Provide again, from the entries below, every line from the one containing "[1868.28 → 1869.32] But people brought up" through the one containing "[1900.90 → 1901.34] Oh!", exactly as written, and no other line.

Top of Supplied records

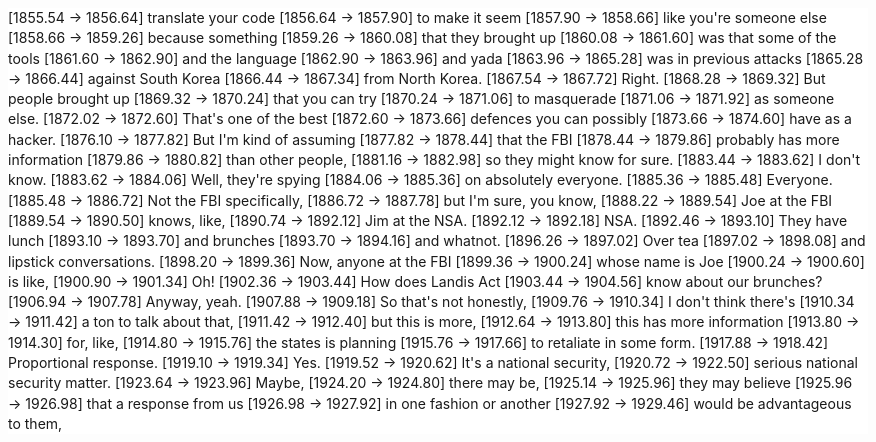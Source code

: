 [1855.54 → 1856.64] translate your code
[1856.64 → 1857.90] to make it seem
[1857.90 → 1858.66] like you're someone else
[1858.66 → 1859.26] because something
[1859.26 → 1860.08] that they brought up
[1860.08 → 1861.60] was that some of the tools
[1861.60 → 1862.90] and the language
[1862.90 → 1863.96] and yada
[1863.96 → 1865.28] was in previous attacks
[1865.28 → 1866.44] against South Korea
[1866.44 → 1867.34] from North Korea.
[1867.54 → 1867.72] Right.
[1868.28 → 1869.32] But people brought up
[1869.32 → 1870.24] that you can try
[1870.24 → 1871.06] to masquerade
[1871.06 → 1871.92] as someone else.
[1872.02 → 1872.60] That's one of the best
[1872.60 → 1873.66] defences you can possibly
[1873.66 → 1874.60] have as a hacker.
[1876.10 → 1877.82] But I'm kind of assuming
[1877.82 → 1878.44] that the FBI
[1878.44 → 1879.86] probably has more information
[1879.86 → 1880.82] than other people,
[1881.16 → 1882.98] so they might know for sure.
[1883.44 → 1883.62] I don't know.
[1883.62 → 1884.06] Well, they're spying
[1884.06 → 1885.36] on absolutely everyone.
[1885.36 → 1885.48] Everyone.
[1885.48 → 1886.72] Not the FBI specifically,
[1886.72 → 1887.78] but I'm sure, you know,
[1888.22 → 1889.54] Joe at the FBI
[1889.54 → 1890.50] knows, like,
[1890.74 → 1892.12] Jim at the NSA.
[1892.12 → 1892.18] NSA.
[1892.46 → 1893.10] They have lunch
[1893.10 → 1893.70] and brunches
[1893.70 → 1894.16] and whatnot.
[1896.26 → 1897.02] Over tea
[1897.02 → 1898.08] and lipstick conversations.
[1898.20 → 1899.36] Now, anyone at the FBI
[1899.36 → 1900.24] whose name is Joe
[1900.24 → 1900.60] is like,
[1900.90 → 1901.34] Oh!
[1902.36 → 1903.44] How does Landis Act
[1903.44 → 1904.56] know about our brunches?
[1906.94 → 1907.78] Anyway, yeah.
[1907.88 → 1909.18] So that's not honestly,
[1909.76 → 1910.34] I don't think there's
[1910.34 → 1911.42] a ton to talk about that,
[1911.42 → 1912.40] but this is more,
[1912.64 → 1913.80] this has more information
[1913.80 → 1914.30] for, like,
[1914.80 → 1915.76] the states is planning
[1915.76 → 1917.66] to retaliate in some form.
[1917.88 → 1918.42] Proportional response.
[1919.10 → 1919.34] Yes.
[1919.52 → 1920.62] It's a national security,
[1920.72 → 1922.50] serious national security matter.
[1923.64 → 1923.96] Maybe,
[1924.20 → 1924.80] there may be,
[1925.14 → 1925.96] they may believe
[1925.96 → 1926.98] that a response from us
[1926.98 → 1927.92] in one fashion or another
[1927.92 → 1929.46] would be advantageous to them,
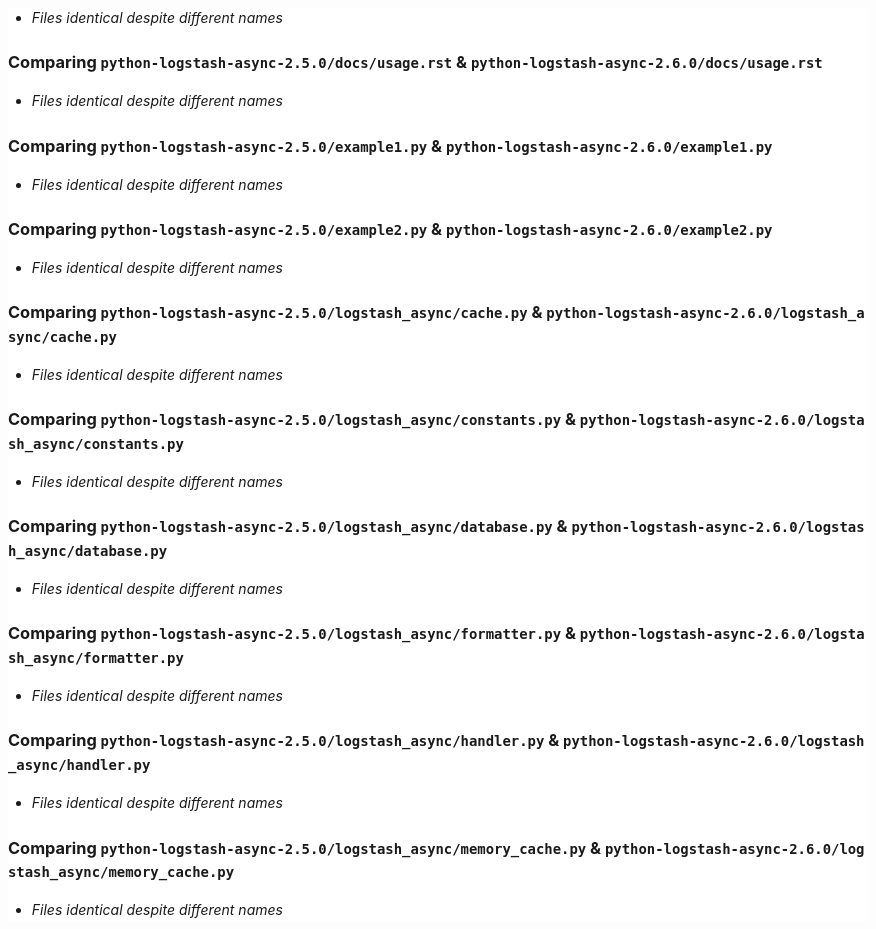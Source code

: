  * *Files identical despite different names*

### Comparing `python-logstash-async-2.5.0/docs/usage.rst` & `python-logstash-async-2.6.0/docs/usage.rst`

 * *Files identical despite different names*

### Comparing `python-logstash-async-2.5.0/example1.py` & `python-logstash-async-2.6.0/example1.py`

 * *Files identical despite different names*

### Comparing `python-logstash-async-2.5.0/example2.py` & `python-logstash-async-2.6.0/example2.py`

 * *Files identical despite different names*

### Comparing `python-logstash-async-2.5.0/logstash_async/cache.py` & `python-logstash-async-2.6.0/logstash_async/cache.py`

 * *Files identical despite different names*

### Comparing `python-logstash-async-2.5.0/logstash_async/constants.py` & `python-logstash-async-2.6.0/logstash_async/constants.py`

 * *Files identical despite different names*

### Comparing `python-logstash-async-2.5.0/logstash_async/database.py` & `python-logstash-async-2.6.0/logstash_async/database.py`

 * *Files identical despite different names*

### Comparing `python-logstash-async-2.5.0/logstash_async/formatter.py` & `python-logstash-async-2.6.0/logstash_async/formatter.py`

 * *Files identical despite different names*

### Comparing `python-logstash-async-2.5.0/logstash_async/handler.py` & `python-logstash-async-2.6.0/logstash_async/handler.py`

 * *Files identical despite different names*

### Comparing `python-logstash-async-2.5.0/logstash_async/memory_cache.py` & `python-logstash-async-2.6.0/logstash_async/memory_cache.py`

 * *Files identical despite different names*
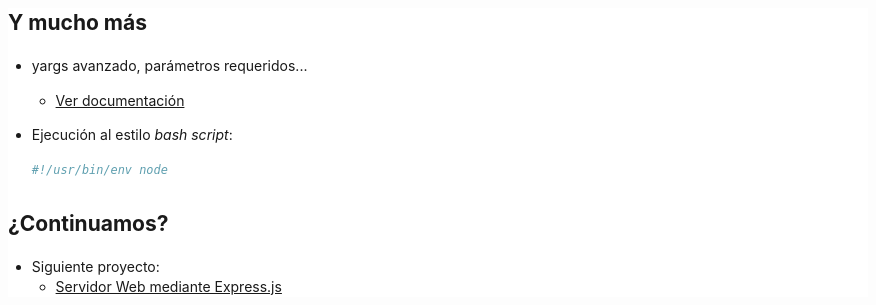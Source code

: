 
## Y mucho más

- yargs avanzado, parámetros requeridos...
  - [Ver documentación](https://github.com/yargs/yargs/blob/master/docs/examples.md)

- Ejecución al estilo *bash script*:

  ```bash
  #!/usr/bin/env node
  ```


## ¿Continuamos?

- Siguiente proyecto:
  - [Servidor Web mediante Express.js](./5-express.md)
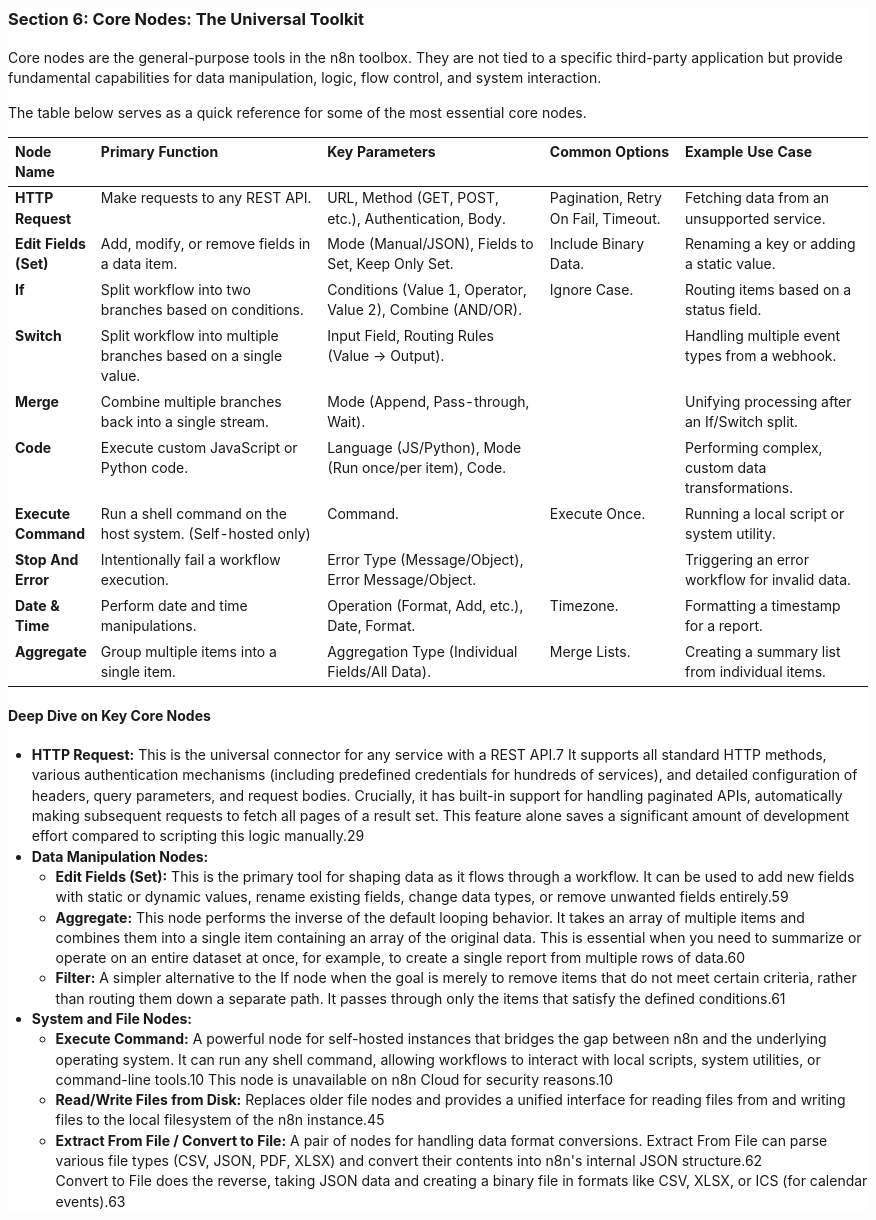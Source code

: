 ### **Section 6: Core Nodes: The Universal Toolkit**

Core nodes are the general-purpose tools in the n8n toolbox. They are not tied to a specific third-party application but provide fundamental capabilities for data manipulation, logic, flow control, and system interaction.

The table below serves as a quick reference for some of the most essential core nodes.

| Node Name | Primary Function | Key Parameters | Common Options | Example Use Case |
| :---- | :---- | :---- | :---- | :---- |
| **HTTP Request** | Make requests to any REST API. | URL, Method (GET, POST, etc.), Authentication, Body. | Pagination, Retry On Fail, Timeout. | Fetching data from an unsupported service. |
| **Edit Fields (Set)** | Add, modify, or remove fields in a data item. | Mode (Manual/JSON), Fields to Set, Keep Only Set. | Include Binary Data. | Renaming a key or adding a static value. |
| **If** | Split workflow into two branches based on conditions. | Conditions (Value 1, Operator, Value 2), Combine (AND/OR). | Ignore Case. | Routing items based on a status field. |
| **Switch** | Split workflow into multiple branches based on a single value. | Input Field, Routing Rules (Value \-\> Output). |  | Handling multiple event types from a webhook. |
| **Merge** | Combine multiple branches back into a single stream. | Mode (Append, Pass-through, Wait). |  | Unifying processing after an If/Switch split. |
| **Code** | Execute custom JavaScript or Python code. | Language (JS/Python), Mode (Run once/per item), Code. |  | Performing complex, custom data transformations. |
| **Execute Command** | Run a shell command on the host system. (Self-hosted only) | Command. | Execute Once. | Running a local script or system utility. |
| **Stop And Error** | Intentionally fail a workflow execution. | Error Type (Message/Object), Error Message/Object. |  | Triggering an error workflow for invalid data. |
| **Date & Time** | Perform date and time manipulations. | Operation (Format, Add, etc.), Date, Format. | Timezone. | Formatting a timestamp for a report. |
| **Aggregate** | Group multiple items into a single item. | Aggregation Type (Individual Fields/All Data). | Merge Lists. | Creating a summary list from individual items. |

#### **Deep Dive on Key Core Nodes**

* **HTTP Request:** This is the universal connector for any service with a REST API.7 It supports all standard HTTP methods, various authentication mechanisms (including predefined credentials for hundreds of services), and detailed configuration of headers, query parameters, and request bodies. Crucially, it has built-in support for handling paginated APIs, automatically making subsequent requests to fetch all pages of a result set. This feature alone saves a significant amount of development effort compared to scripting this logic manually.29  
* **Data Manipulation Nodes:**  
  * **Edit Fields (Set):** This is the primary tool for shaping data as it flows through a workflow. It can be used to add new fields with static or dynamic values, rename existing fields, change data types, or remove unwanted fields entirely.59  
  * **Aggregate:** This node performs the inverse of the default looping behavior. It takes an array of multiple items and combines them into a single item containing an array of the original data. This is essential when you need to summarize or operate on an entire dataset at once, for example, to create a single report from multiple rows of data.60  
  * **Filter:** A simpler alternative to the If node when the goal is merely to remove items that do not meet certain criteria, rather than routing them down a separate path. It passes through only the items that satisfy the defined conditions.61  
* **System and File Nodes:**  
  * **Execute Command:** A powerful node for self-hosted instances that bridges the gap between n8n and the underlying operating system. It can run any shell command, allowing workflows to interact with local scripts, system utilities, or command-line tools.10 This node is unavailable on n8n Cloud for security reasons.10  
  * **Read/Write Files from Disk:** Replaces older file nodes and provides a unified interface for reading files from and writing files to the local filesystem of the n8n instance.45  
  * **Extract From File / Convert to File:** A pair of nodes for handling data format conversions. Extract From File can parse various file types (CSV, JSON, PDF, XLSX) and convert their contents into n8n's internal JSON structure.62  
    Convert to File does the reverse, taking JSON data and creating a binary file in formats like CSV, XLSX, or ICS (for calendar events).63
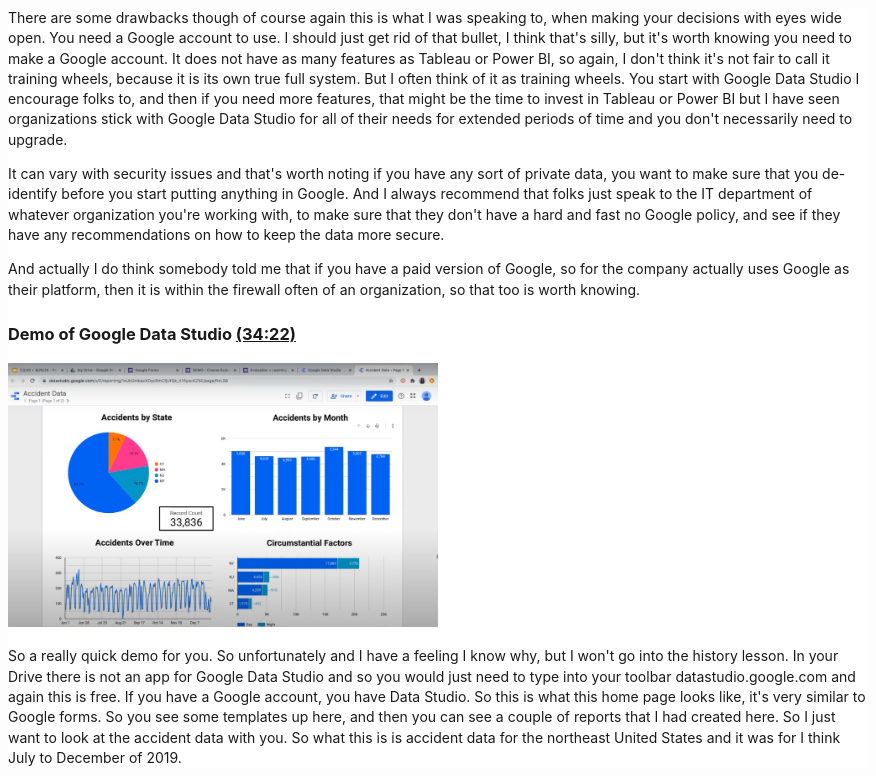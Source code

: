 There are some drawbacks though of course again this is what I was speaking to, when making your decisions with eyes wide open. You need a Google account to use. I should just get rid of that bullet, I think that's silly, but it's worth knowing you need to make a Google account. It does not have as many features as Tableau or Power BI, so again, I don't think it's not fair to call it training wheels, because it is its own true full system. But I often think of it as training wheels. You start with Google Data Studio I encourage folks to, and then if you need more features, that might be the time to invest in Tableau or Power BI but I have seen organizations stick with Google Data Studio for all of their needs for extended periods of time and you don't necessarily need to upgrade.

It can vary with security issues and that's worth noting if you have any sort of private data, you want to make sure that you de-identify before you start putting anything in Google. And I always recommend that folks just speak to the IT department of whatever organization you're working with, to make sure that they don't have a hard and fast no Google policy, and see if they have any recommendations on how to keep the data more secure.

And actually I do think somebody told me that if you have a paid version of Google, so for the company actually uses Google as their platform, then it is within the firewall often of an organization, so that too is worth knowing.

### Demo of Google Data Studio [(34:22)](https://youtu.be/LZuJlZIDIbo?t=2062)
<a href="https://youtu.be/LZuJlZIDIbo?t=2062" target="_blank"><img  src="images/nimble_data_demo2.PNG" width="50%" /></a>

So a really quick demo for you. So unfortunately and I have a feeling I know why, but I won't go into the history lesson. In your Drive there is not an app for Google Data Studio and so you would just need to type into your toolbar datastudio.google.com and again this is free. If you have a Google account, you have Data Studio. So this is what this home page looks like, it's very similar to Google forms. So you see some templates up here, and then you can see a couple of reports that I had created here. So I just want to look at the accident data with you. So what this is is accident data for the northeast United States and it was for I think July to December of 2019.
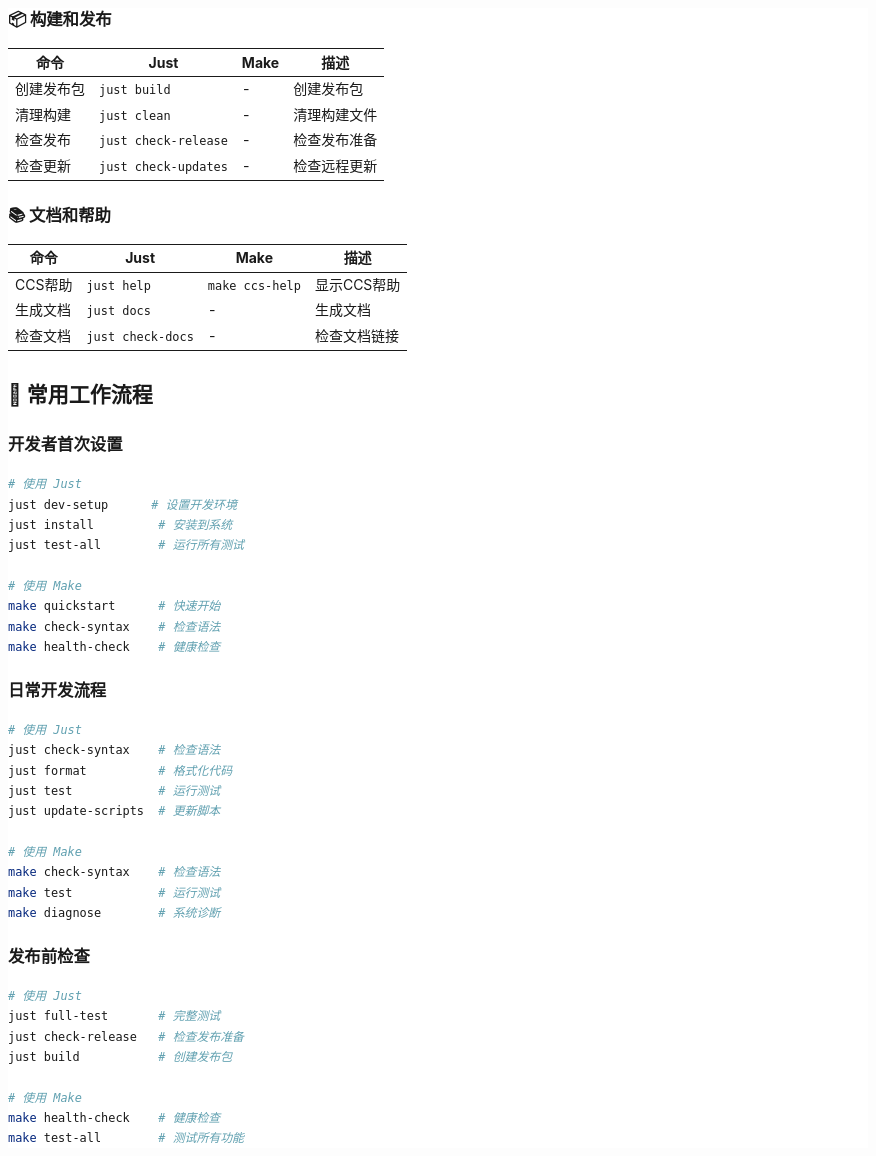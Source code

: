 
### 📦 构建和发布
| 命令 | Just | Make | 描述 |
|------|------|------|------|
| 创建发布包 | `just build` | - | 创建发布包 |
| 清理构建 | `just clean` | - | 清理构建文件 |
| 检查发布 | `just check-release` | - | 检查发布准备 |
| 检查更新 | `just check-updates` | - | 检查远程更新 |

### 📚 文档和帮助
| 命令 | Just | Make | 描述 |
|------|------|------|------|
| CCS帮助 | `just help` | `make ccs-help` | 显示CCS帮助 |
| 生成文档 | `just docs` | - | 生成文档 |
| 检查文档 | `just check-docs` | - | 检查文档链接 |

## 🎯 常用工作流程

### 开发者首次设置
```bash
# 使用 Just
just dev-setup      # 设置开发环境
just install         # 安装到系统
just test-all        # 运行所有测试

# 使用 Make
make quickstart      # 快速开始
make check-syntax    # 检查语法
make health-check    # 健康检查
```

### 日常开发流程
```bash
# 使用 Just
just check-syntax    # 检查语法
just format          # 格式化代码
just test            # 运行测试
just update-scripts  # 更新脚本

# 使用 Make
make check-syntax    # 检查语法
make test            # 运行测试
make diagnose        # 系统诊断
```

### 发布前检查
```bash
# 使用 Just
just full-test       # 完整测试
just check-release   # 检查发布准备
just build           # 创建发布包

# 使用 Make
make health-check    # 健康检查
make test-all        # 测试所有功能
```
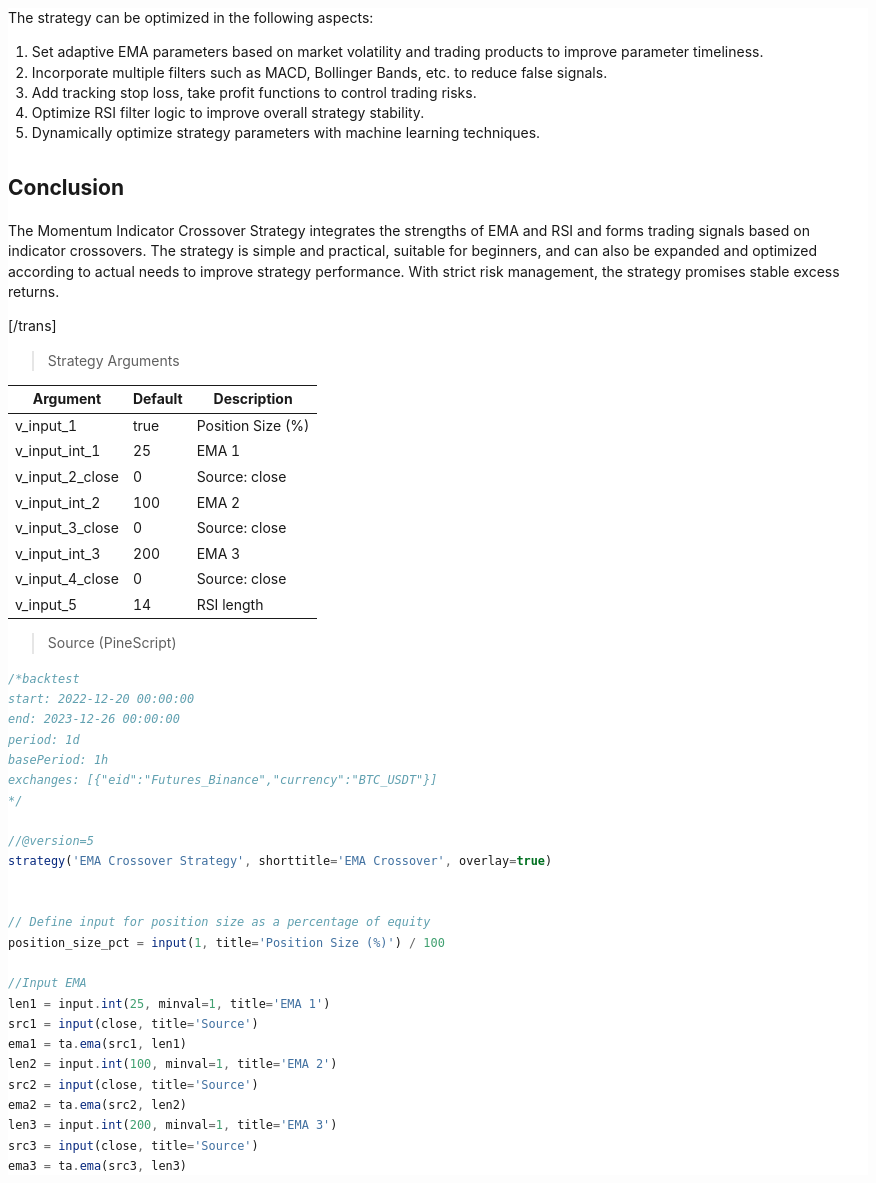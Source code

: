 The strategy can be optimized in the following aspects:

1. Set adaptive EMA parameters based on market volatility and trading products to improve parameter timeliness.
2. Incorporate multiple filters such as MACD, Bollinger Bands, etc. to reduce false signals.  
3. Add tracking stop loss, take profit functions to control trading risks.
4. Optimize RSI filter logic to improve overall strategy stability. 
5. Dynamically optimize strategy parameters with machine learning techniques.

## Conclusion  

The Momentum Indicator Crossover Strategy integrates the strengths of EMA and RSI and forms trading signals based on indicator crossovers. The strategy is simple and practical, suitable for beginners, and can also be expanded and optimized according to actual needs to improve strategy performance. With strict risk management, the strategy promises stable excess returns.

[/trans]

> Strategy Arguments



|Argument|Default|Description|
|----|----|----|
|v_input_1|true|Position Size (%)|
|v_input_int_1|25|EMA 1|
|v_input_2_close|0|Source: close|high|low|open|hl2|hlc3|hlcc4|ohlc4|
|v_input_int_2|100|EMA 2|
|v_input_3_close|0|Source: close|high|low|open|hl2|hlc3|hlcc4|ohlc4|
|v_input_int_3|200|EMA 3|
|v_input_4_close|0|Source: close|high|low|open|hl2|hlc3|hlcc4|ohlc4|
|v_input_5|14|RSI length|


> Source (PineScript)

``` javascript
/*backtest
start: 2022-12-20 00:00:00
end: 2023-12-26 00:00:00
period: 1d
basePeriod: 1h
exchanges: [{"eid":"Futures_Binance","currency":"BTC_USDT"}]
*/

//@version=5
strategy('EMA Crossover Strategy', shorttitle='EMA Crossover', overlay=true)


// Define input for position size as a percentage of equity
position_size_pct = input(1, title='Position Size (%)') / 100

//Input EMA
len1 = input.int(25, minval=1, title='EMA 1')
src1 = input(close, title='Source')
ema1 = ta.ema(src1, len1)
len2 = input.int(100, minval=1, title='EMA 2')
src2 = input(close, title='Source')
ema2 = ta.ema(src2, len2)
len3 = input.int(200, minval=1, title='EMA 3')
src3 = input(close, title='Source')
ema3 = ta.ema(src3, len3)
```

Bottom of Supplied records

Solution for this task:
[1868.28 → 1869.32] But people brought up
[1869.32 → 1870.24] that you can try
[1870.24 → 1871.06] to masquerade
[1871.06 → 1871.92] as someone else.
[1872.02 → 1872.60] That's one of the best
[1872.60 → 1873.66] defences you can possibly
[1873.66 → 1874.60] have as a hacker.
[1876.10 → 1877.82] But I'm kind of assuming
[1877.82 → 1878.44] that the FBI
[1878.44 → 1879.86] probably has more information
[1879.86 → 1880.82] than other people,
[1881.16 → 1882.98] so they might know for sure.
[1883.44 → 1883.62] I don't know.
[1883.62 → 1884.06] Well, they're spying
[1884.06 → 1885.36] on absolutely everyone.
[1885.36 → 1885.48] Everyone.
[1885.48 → 1886.72] Not the FBI specifically,
[1886.72 → 1887.78] but I'm sure, you know,
[1888.22 → 1889.54] Joe at the FBI
[1889.54 → 1890.50] knows, like,
[1890.74 → 1892.12] Jim at the NSA.
[1892.12 → 1892.18] NSA.
[1892.46 → 1893.10] They have lunch
[1893.10 → 1893.70] and brunches
[1893.70 → 1894.16] and whatnot.
[1896.26 → 1897.02] Over tea
[1897.02 → 1898.08] and lipstick conversations.
[1898.20 → 1899.36] Now, anyone at the FBI
[1899.36 → 1900.24] whose name is Joe
[1900.24 → 1900.60] is like,
[1900.90 → 1901.34] Oh!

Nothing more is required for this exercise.